Dubare Elephant Camp: Big is beautiful!

Vignette 1: Thinking back, I am quite convinced that the question I saw in the two-year-old’s eyes was just my overactive imagination, and all that there actually was in his eyes was a hungry desire for a small piece of gur. But sometimes I’m not so sure. It was late morning on a beautiful day when I was told it was time to meet two-year-old Parsuram and his friends, and I eagerly made my way to the Dubare elephant camp. The young pachyderm, many times my weight, was as winsome as any other child. He was maddeningly reluctant to go to the river for his bath, languidly stopping at every step to find something to engage with — the raindrops on a small green patch of grass, the leaf on a low branch of a tree, and the nervous thrill on the faces of people watching him from oh-so-close.

 

After being scrubbed to a shining black by the mahout and the visitors, he fanatically sprayed dust all over himself. Pushed and prodded to the feeding centre, he was exclusively interested in the small piece of gur, which he knew would come after the food.
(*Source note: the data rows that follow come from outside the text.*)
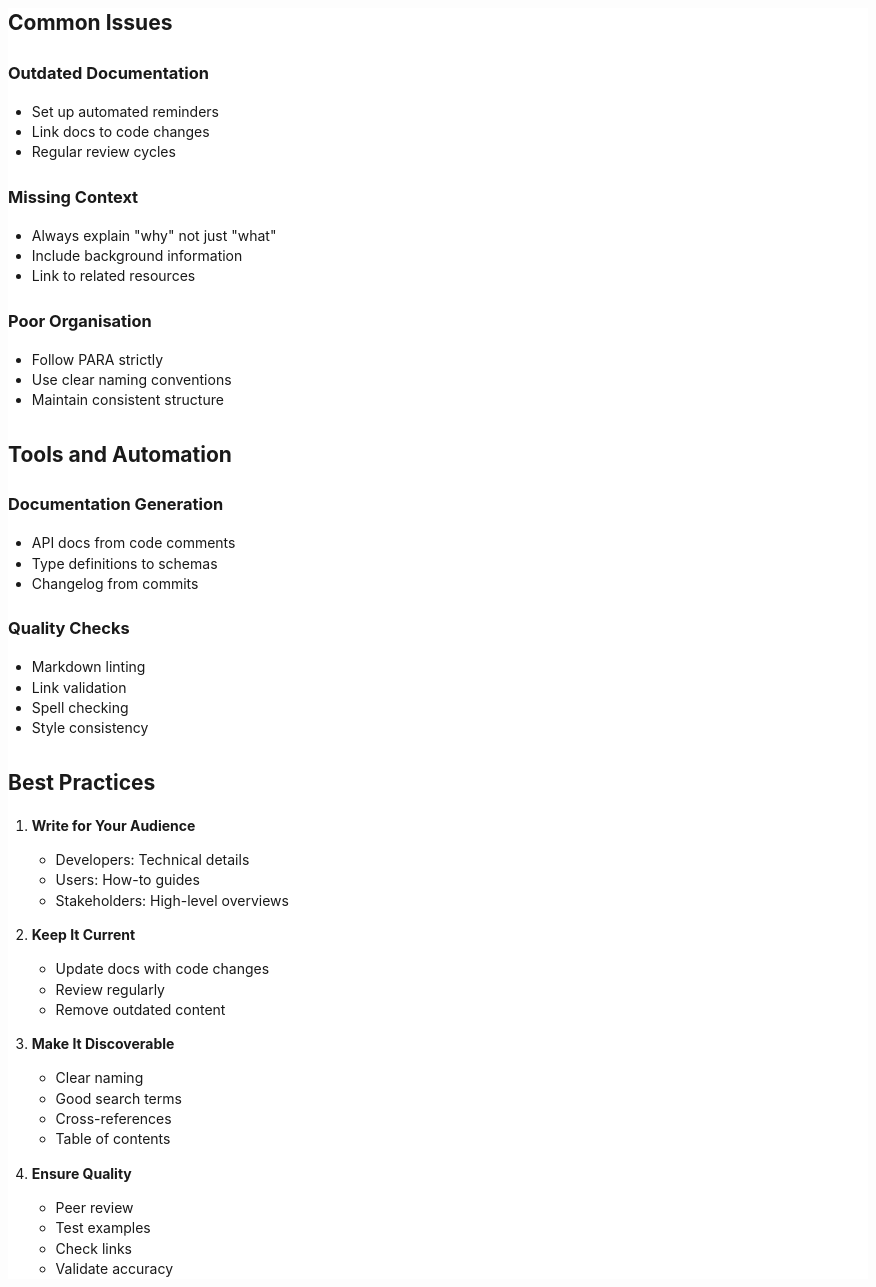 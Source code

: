 ## Common Issues

### Outdated Documentation
- Set up automated reminders
- Link docs to code changes
- Regular review cycles

### Missing Context
- Always explain "why" not just "what"
- Include background information
- Link to related resources

### Poor Organisation
- Follow PARA strictly
- Use clear naming conventions
- Maintain consistent structure

## Tools and Automation

### Documentation Generation
- API docs from code comments
- Type definitions to schemas
- Changelog from commits

### Quality Checks
- Markdown linting
- Link validation
- Spell checking
- Style consistency

## Best Practices

1. **Write for Your Audience**
   - Developers: Technical details
   - Users: How-to guides
   - Stakeholders: High-level overviews

2. **Keep It Current**
   - Update docs with code changes
   - Review regularly
   - Remove outdated content

3. **Make It Discoverable**
   - Clear naming
   - Good search terms
   - Cross-references
   - Table of contents

4. **Ensure Quality**
   - Peer review
   - Test examples
   - Check links
   - Validate accuracy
If it didn’t come he would not move, no food could substitute for it, no desire was greater. Parsuram waited with infinite patience for his gur. It was then that in Parsuram’s childish eyes I first saw the question that was to become for me the teasing memory of Dubare: Why did humans chart a course that has brought jungles, many other habitats, elephants and humans themselves to the brink of extinction? The sorrow in his eyes was the sorrow of being separated from his mother, of being tamed, and of the collective uncertainties shadowing his and our futures.

 

Dubare Elephant Camp (Photo by Dilli2040)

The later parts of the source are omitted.